Problem description:
Every line in the entries that holds "textbf" should be identified and copied.

Given data:

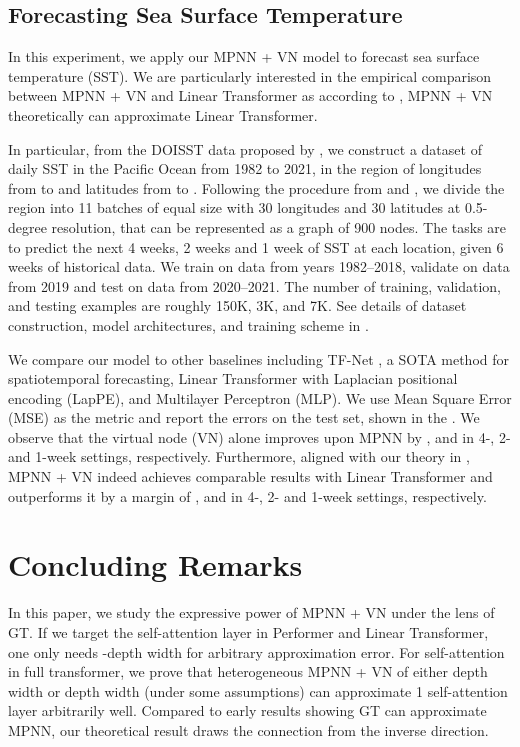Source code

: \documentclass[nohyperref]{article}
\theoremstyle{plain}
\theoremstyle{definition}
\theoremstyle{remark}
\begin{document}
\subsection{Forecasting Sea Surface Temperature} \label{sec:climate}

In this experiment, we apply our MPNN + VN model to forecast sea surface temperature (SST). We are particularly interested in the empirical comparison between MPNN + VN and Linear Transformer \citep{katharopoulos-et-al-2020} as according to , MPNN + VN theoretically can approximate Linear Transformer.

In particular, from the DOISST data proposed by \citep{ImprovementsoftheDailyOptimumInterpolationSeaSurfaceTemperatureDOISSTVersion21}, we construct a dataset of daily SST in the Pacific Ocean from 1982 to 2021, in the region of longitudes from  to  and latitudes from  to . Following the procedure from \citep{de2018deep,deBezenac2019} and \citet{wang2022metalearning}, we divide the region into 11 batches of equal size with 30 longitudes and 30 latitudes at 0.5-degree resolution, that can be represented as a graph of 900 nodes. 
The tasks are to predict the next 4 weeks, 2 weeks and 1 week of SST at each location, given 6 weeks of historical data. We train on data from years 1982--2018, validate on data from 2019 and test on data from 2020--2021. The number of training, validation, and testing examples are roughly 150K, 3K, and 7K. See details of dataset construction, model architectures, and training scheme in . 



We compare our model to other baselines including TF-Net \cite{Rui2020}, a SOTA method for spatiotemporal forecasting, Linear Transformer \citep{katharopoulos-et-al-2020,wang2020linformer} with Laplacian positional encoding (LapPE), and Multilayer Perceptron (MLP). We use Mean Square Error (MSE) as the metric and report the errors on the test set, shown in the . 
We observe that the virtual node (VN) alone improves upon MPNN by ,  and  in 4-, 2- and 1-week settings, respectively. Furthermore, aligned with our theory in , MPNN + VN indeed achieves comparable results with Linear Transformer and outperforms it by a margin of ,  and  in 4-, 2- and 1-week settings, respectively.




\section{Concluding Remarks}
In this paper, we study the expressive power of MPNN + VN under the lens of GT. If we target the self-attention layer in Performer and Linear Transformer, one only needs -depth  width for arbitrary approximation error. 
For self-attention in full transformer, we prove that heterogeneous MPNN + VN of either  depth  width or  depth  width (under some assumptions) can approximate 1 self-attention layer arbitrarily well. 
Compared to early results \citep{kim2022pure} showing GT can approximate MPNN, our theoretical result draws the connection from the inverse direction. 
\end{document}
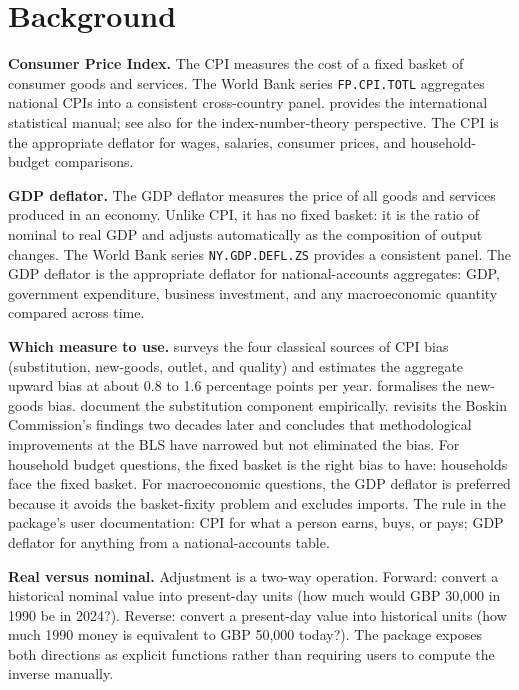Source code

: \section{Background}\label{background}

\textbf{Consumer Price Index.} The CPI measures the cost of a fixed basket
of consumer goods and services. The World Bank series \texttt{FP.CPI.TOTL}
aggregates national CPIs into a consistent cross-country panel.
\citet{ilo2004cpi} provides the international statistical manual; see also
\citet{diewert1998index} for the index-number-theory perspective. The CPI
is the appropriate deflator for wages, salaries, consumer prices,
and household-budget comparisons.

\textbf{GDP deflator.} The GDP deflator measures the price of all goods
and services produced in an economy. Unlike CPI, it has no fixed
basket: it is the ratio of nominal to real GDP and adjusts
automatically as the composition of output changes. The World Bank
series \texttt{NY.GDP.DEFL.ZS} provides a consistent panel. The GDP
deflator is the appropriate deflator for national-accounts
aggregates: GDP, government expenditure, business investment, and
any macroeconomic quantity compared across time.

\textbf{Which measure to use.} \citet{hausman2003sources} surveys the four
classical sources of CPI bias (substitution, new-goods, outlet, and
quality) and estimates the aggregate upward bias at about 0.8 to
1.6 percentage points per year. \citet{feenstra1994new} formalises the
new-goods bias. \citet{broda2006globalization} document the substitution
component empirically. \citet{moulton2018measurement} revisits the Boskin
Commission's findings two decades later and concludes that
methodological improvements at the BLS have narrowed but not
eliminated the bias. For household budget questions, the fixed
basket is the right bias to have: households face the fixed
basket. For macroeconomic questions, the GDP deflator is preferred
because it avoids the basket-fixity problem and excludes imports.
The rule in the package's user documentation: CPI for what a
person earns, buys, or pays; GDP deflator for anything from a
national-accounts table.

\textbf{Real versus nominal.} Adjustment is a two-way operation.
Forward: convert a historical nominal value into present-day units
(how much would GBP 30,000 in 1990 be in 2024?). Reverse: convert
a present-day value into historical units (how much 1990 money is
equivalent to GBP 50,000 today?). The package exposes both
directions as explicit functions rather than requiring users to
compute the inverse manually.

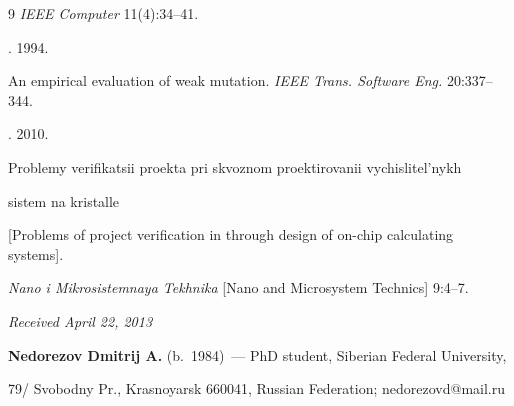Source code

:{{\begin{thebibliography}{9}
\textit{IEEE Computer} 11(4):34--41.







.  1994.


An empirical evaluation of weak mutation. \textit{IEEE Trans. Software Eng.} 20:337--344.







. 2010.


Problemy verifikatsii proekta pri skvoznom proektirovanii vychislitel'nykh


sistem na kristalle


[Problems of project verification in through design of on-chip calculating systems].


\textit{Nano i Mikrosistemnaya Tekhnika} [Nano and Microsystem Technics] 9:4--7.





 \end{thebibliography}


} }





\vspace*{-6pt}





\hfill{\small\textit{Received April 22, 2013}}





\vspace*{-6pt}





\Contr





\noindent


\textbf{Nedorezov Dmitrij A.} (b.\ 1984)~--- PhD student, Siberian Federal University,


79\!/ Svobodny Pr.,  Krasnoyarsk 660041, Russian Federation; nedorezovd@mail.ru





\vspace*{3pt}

Answer below:
\textbf{Consumer Price Index.} The CPI measures the cost of a fixed basket
\textbf{GDP deflator.} The GDP deflator measures the price of all goods
\textbf{Which measure to use.} \citet{hausman2003sources} surveys the four
\textbf{Real versus nominal.} Adjustment is a two-way operation.
\textbf{Nedorezov Dmitrij A.} (b.\ 1984)~--- PhD student, Siberian Federal University,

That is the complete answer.